**** Provided records ****

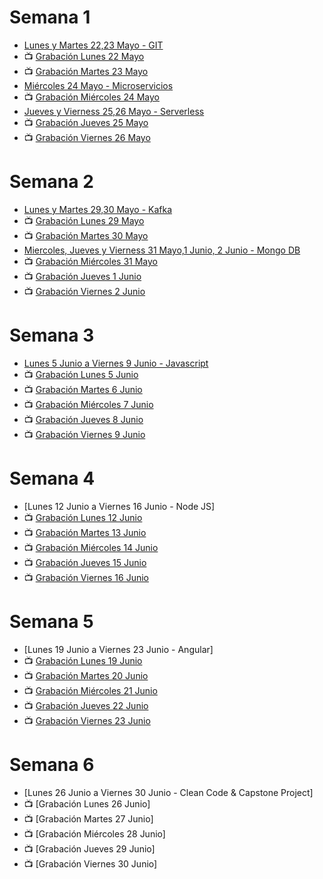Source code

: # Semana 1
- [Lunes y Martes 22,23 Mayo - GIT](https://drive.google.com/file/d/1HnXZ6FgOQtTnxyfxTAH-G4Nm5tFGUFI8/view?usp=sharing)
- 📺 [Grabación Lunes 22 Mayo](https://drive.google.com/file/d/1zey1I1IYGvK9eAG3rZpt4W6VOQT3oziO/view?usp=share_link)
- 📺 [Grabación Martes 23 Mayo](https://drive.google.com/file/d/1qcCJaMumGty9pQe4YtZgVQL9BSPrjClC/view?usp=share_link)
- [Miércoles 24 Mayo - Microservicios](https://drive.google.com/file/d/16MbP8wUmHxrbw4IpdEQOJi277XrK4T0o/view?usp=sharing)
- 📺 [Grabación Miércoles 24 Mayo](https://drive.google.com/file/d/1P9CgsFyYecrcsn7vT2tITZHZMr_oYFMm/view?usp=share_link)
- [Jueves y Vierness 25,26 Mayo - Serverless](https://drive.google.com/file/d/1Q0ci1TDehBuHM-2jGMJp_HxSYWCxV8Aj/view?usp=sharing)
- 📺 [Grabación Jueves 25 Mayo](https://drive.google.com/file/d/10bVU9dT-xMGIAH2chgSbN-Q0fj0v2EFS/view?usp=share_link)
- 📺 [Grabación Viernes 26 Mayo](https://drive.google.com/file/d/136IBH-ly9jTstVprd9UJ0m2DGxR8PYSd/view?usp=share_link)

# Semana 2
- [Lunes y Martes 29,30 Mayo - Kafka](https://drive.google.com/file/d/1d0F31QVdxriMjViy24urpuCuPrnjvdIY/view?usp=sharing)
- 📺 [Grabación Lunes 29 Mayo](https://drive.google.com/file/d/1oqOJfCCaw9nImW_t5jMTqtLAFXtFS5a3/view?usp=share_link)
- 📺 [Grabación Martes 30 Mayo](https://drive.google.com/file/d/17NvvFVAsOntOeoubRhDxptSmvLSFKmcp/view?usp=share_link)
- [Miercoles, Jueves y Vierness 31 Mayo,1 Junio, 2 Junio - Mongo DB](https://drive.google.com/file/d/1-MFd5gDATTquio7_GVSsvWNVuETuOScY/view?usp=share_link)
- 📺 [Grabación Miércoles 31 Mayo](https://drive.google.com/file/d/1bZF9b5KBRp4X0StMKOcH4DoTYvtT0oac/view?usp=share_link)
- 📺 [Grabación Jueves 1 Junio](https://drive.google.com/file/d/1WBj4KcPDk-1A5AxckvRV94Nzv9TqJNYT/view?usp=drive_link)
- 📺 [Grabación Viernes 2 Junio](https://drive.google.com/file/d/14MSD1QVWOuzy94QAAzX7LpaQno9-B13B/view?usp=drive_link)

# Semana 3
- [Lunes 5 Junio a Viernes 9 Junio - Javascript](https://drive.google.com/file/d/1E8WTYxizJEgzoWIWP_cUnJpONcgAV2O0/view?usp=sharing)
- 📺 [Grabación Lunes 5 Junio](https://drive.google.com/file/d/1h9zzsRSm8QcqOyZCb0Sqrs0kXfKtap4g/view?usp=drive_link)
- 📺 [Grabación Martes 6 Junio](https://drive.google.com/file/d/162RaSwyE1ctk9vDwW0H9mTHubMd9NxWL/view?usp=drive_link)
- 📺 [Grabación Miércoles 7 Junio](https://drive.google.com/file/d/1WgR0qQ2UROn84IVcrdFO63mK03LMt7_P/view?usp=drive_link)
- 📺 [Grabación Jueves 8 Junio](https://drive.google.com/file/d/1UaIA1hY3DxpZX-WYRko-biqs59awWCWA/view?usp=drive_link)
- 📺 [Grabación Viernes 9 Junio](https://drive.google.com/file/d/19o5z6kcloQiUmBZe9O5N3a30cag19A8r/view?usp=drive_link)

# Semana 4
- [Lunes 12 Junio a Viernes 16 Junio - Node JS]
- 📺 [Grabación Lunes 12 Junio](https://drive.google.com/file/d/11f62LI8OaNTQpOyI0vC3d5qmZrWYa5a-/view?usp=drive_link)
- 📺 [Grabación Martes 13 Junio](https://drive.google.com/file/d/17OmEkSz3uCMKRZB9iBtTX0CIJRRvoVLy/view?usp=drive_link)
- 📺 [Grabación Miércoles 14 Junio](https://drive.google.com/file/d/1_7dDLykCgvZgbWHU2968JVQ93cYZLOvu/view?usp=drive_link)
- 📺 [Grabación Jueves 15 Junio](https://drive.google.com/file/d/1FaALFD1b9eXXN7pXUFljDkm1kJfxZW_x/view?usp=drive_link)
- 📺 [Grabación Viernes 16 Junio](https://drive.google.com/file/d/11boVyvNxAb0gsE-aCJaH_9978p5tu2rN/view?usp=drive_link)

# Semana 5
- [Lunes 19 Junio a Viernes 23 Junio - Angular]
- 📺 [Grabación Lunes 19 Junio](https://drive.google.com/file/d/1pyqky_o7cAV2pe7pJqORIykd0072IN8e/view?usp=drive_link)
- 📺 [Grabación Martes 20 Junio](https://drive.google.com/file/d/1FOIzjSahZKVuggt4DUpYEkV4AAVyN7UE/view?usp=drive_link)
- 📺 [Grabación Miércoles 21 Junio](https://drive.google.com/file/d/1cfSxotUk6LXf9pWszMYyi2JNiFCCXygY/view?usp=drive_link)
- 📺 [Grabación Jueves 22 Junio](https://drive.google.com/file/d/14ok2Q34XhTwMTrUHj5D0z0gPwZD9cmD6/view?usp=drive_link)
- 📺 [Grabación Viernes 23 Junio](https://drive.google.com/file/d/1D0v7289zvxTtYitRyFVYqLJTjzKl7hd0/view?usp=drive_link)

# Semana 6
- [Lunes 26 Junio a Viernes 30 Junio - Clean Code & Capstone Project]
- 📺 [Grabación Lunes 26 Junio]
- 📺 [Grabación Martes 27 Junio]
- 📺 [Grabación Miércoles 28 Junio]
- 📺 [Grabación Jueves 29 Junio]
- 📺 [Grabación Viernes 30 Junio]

****

◆ Task instructions: Your answer should be the lines of the material above that include "Martes".

◆ Result of this exercise:
- [Lunes y Martes 22,23 Mayo - GIT](https://drive.google.com/file/d/1HnXZ6FgOQtTnxyfxTAH-G4Nm5tFGUFI8/view?usp=sharing)
- 📺 [Grabación Martes 23 Mayo](https://drive.google.com/file/d/1qcCJaMumGty9pQe4YtZgVQL9BSPrjClC/view?usp=share_link)
- [Lunes y Martes 29,30 Mayo - Kafka](https://drive.google.com/file/d/1d0F31QVdxriMjViy24urpuCuPrnjvdIY/view?usp=sharing)
- 📺 [Grabación Martes 30 Mayo](https://drive.google.com/file/d/17NvvFVAsOntOeoubRhDxptSmvLSFKmcp/view?usp=share_link)
- 📺 [Grabación Martes 6 Junio](https://drive.google.com/file/d/162RaSwyE1ctk9vDwW0H9mTHubMd9NxWL/view?usp=drive_link)
- 📺 [Grabación Martes 13 Junio](https://drive.google.com/file/d/17OmEkSz3uCMKRZB9iBtTX0CIJRRvoVLy/view?usp=drive_link)
- 📺 [Grabación Martes 20 Junio](https://drive.google.com/file/d/1FOIzjSahZKVuggt4DUpYEkV4AAVyN7UE/view?usp=drive_link)
- 📺 [Grabación Martes 27 Junio]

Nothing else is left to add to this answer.